Richfield-based Best Buy, once one of the bigger music retailers with several aisles of CDs, now has a time capsule to another era jumbled up inside the $5.99 bargain bin. Lynyrd Skynyrd, the Who, Cat Stevens, Billy Ocean, Lionel Richie — all a nod to the aging demographics of those who still buy them.
"Does anybody remember the last time they bought a CD?" Best Buy CEO Hubert Joly asked rhetorically earlier this year in confirming the retailer is "de-emphasizing" the category.
The truth is that CDs have been in a freefall for more than a decade. In recent years, Best Buy's collection had been reduced to a single row. Displays of iTunes gift cards can be found more easily and plentifully in its stores than CDs.
Best Buy is also in the process of removing CDs altogether from its website. It only has a handful of audio systems with a CD player left in stores as streaming takes over the music business.
"I don't know if I've ever bought a CD," said high schooler Tommy Zimbinski of Prior Lake, who sometimes listens to his parents' collection but mostly streams music on sites such as Spotify and Pandora.
He was, however, buying a handful of records.
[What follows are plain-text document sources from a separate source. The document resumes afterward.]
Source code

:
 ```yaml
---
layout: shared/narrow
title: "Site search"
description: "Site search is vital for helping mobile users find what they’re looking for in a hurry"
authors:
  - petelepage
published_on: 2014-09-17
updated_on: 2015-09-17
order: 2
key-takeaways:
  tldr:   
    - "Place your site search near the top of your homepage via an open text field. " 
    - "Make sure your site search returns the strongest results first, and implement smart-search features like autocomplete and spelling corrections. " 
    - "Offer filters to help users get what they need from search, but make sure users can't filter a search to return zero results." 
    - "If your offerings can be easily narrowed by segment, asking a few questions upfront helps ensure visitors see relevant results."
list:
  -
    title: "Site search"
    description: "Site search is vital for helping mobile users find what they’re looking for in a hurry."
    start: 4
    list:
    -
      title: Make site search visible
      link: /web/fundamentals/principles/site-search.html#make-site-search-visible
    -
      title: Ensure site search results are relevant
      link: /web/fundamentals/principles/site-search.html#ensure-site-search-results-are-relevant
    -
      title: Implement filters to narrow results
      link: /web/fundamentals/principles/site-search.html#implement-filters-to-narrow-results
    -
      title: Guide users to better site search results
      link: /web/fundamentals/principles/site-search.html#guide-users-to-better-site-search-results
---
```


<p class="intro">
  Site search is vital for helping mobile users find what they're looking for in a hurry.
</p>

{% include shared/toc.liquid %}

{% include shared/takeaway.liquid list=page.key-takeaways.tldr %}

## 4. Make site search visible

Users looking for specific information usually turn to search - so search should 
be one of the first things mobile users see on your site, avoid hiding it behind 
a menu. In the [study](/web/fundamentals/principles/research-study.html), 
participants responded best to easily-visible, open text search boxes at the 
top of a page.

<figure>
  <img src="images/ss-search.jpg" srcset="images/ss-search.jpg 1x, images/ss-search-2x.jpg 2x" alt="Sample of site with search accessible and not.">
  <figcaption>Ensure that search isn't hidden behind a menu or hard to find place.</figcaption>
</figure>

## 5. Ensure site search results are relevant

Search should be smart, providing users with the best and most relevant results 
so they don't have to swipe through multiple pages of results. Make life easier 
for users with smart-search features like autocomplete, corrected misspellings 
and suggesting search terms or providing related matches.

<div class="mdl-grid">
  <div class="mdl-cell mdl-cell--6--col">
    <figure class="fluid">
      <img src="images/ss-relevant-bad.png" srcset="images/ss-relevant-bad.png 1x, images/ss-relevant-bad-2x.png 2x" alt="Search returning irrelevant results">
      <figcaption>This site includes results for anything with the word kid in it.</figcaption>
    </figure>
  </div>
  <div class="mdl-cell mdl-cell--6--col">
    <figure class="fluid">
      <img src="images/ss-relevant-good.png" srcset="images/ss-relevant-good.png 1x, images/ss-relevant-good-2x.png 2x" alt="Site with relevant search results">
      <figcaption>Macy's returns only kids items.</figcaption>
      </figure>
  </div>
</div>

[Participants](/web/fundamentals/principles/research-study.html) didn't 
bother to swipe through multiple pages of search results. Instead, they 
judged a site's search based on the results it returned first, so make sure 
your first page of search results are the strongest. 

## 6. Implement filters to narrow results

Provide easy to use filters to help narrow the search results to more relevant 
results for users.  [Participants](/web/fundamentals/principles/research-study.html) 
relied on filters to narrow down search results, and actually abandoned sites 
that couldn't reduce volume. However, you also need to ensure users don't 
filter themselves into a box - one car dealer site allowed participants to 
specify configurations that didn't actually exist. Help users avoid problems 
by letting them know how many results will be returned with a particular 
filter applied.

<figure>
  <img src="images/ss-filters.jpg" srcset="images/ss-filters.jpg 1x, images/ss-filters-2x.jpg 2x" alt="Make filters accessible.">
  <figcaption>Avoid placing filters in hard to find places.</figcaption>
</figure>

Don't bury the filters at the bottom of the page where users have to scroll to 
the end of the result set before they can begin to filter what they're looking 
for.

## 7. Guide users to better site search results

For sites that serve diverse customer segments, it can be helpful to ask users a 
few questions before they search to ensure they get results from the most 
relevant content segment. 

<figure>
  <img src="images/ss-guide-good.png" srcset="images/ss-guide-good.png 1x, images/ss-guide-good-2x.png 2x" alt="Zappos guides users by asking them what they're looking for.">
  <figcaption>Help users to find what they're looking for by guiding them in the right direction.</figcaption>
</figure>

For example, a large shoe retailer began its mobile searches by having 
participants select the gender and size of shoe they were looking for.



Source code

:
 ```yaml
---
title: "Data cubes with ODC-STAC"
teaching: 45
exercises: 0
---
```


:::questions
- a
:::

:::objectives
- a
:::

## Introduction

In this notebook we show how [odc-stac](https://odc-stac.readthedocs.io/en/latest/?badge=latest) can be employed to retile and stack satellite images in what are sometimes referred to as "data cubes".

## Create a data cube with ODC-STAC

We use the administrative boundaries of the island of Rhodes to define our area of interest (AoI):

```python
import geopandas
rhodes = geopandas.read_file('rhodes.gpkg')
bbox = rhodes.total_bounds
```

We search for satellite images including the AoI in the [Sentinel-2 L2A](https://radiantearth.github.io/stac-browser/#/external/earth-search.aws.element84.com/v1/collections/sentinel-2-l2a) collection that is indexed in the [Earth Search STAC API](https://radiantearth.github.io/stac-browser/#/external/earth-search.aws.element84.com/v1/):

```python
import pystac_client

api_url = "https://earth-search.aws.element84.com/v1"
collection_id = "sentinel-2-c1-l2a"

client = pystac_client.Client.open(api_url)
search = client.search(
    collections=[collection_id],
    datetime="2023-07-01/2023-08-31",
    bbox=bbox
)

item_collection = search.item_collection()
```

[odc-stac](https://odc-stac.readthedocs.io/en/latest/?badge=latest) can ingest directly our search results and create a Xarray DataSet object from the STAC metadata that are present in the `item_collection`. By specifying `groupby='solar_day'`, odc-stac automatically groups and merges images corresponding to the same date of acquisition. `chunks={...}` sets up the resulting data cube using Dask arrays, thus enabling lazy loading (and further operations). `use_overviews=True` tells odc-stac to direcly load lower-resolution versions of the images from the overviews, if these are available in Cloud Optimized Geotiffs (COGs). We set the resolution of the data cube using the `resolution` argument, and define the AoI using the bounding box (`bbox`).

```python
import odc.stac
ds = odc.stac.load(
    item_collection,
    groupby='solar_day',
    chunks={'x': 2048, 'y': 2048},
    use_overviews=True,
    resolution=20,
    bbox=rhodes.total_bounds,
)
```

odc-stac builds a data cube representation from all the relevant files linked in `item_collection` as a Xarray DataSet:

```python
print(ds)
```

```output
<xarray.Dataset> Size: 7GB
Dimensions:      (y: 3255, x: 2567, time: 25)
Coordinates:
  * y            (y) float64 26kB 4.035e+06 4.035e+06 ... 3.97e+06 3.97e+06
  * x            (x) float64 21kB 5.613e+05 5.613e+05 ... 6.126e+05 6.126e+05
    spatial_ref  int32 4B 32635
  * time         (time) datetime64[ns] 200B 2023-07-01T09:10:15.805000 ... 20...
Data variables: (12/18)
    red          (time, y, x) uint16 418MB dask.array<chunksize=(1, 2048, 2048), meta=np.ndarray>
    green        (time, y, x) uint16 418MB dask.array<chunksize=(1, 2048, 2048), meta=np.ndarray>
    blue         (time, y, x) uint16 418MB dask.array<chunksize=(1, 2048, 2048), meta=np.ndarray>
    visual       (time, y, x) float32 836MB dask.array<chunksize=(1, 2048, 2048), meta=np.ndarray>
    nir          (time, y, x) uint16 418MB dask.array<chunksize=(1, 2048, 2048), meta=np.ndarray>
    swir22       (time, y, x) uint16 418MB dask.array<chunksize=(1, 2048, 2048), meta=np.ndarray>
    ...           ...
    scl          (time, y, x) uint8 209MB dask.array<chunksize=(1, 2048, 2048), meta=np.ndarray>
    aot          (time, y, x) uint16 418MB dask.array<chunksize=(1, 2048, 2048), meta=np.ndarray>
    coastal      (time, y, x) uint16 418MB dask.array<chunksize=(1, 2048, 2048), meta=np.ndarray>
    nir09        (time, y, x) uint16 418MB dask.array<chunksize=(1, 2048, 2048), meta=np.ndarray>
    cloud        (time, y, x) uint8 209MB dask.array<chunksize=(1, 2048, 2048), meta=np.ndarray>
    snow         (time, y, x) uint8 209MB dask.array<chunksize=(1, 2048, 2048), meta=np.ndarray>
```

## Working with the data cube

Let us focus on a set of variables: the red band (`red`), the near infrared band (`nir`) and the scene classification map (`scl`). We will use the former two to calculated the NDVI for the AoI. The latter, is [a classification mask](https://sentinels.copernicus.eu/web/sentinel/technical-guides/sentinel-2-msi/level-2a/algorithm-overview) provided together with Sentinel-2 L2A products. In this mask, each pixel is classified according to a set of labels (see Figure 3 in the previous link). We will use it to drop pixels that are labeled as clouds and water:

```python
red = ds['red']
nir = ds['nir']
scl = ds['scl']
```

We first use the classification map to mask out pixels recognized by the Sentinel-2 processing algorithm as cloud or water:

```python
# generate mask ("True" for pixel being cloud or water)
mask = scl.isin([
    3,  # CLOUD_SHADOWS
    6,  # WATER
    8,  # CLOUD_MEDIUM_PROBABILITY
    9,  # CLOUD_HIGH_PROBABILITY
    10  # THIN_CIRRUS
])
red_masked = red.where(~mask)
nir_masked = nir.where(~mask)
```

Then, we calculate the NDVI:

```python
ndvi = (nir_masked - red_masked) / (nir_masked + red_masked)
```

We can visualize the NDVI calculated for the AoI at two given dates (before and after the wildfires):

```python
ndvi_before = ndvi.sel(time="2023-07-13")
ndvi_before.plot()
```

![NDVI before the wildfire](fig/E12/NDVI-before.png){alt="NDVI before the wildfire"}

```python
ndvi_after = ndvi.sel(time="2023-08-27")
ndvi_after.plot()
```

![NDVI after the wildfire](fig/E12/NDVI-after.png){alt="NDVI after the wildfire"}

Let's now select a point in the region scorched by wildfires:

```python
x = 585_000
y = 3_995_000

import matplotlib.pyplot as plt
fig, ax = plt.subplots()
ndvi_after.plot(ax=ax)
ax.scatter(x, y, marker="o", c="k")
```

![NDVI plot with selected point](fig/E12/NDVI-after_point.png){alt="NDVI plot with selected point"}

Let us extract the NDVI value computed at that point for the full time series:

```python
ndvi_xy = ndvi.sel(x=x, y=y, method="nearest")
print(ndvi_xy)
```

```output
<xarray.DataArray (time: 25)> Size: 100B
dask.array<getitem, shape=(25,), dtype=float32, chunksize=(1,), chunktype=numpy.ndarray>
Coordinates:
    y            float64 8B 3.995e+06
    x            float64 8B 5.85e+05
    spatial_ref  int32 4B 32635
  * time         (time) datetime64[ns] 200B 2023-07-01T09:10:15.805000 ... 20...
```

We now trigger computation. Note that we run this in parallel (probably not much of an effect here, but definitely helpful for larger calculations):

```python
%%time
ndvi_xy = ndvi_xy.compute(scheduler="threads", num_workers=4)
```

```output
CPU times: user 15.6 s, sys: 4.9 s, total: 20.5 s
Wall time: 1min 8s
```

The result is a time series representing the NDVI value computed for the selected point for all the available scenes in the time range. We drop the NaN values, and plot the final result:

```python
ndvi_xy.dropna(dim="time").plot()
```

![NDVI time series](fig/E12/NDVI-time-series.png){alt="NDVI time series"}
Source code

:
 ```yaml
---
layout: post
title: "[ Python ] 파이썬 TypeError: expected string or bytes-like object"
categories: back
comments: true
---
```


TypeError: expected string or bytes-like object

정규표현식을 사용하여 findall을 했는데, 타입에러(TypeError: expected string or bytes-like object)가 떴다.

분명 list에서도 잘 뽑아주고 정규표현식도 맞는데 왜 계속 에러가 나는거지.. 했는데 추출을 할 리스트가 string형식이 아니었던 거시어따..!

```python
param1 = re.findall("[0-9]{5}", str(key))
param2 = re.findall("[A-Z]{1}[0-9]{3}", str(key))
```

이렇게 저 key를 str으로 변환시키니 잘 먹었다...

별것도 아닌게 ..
Indeed, while CDs have been on the decline, vinyl has been on the rise, prompting Best Buy to still carry LPs and Target to add them in the fall.
Target, too, is cutting back on its CD selection. The Minneapolis-based retailer still sells new releases, but in October 2016 it pulled back on the number of catalog, or previously released, CDs it carries from about 300 to 100.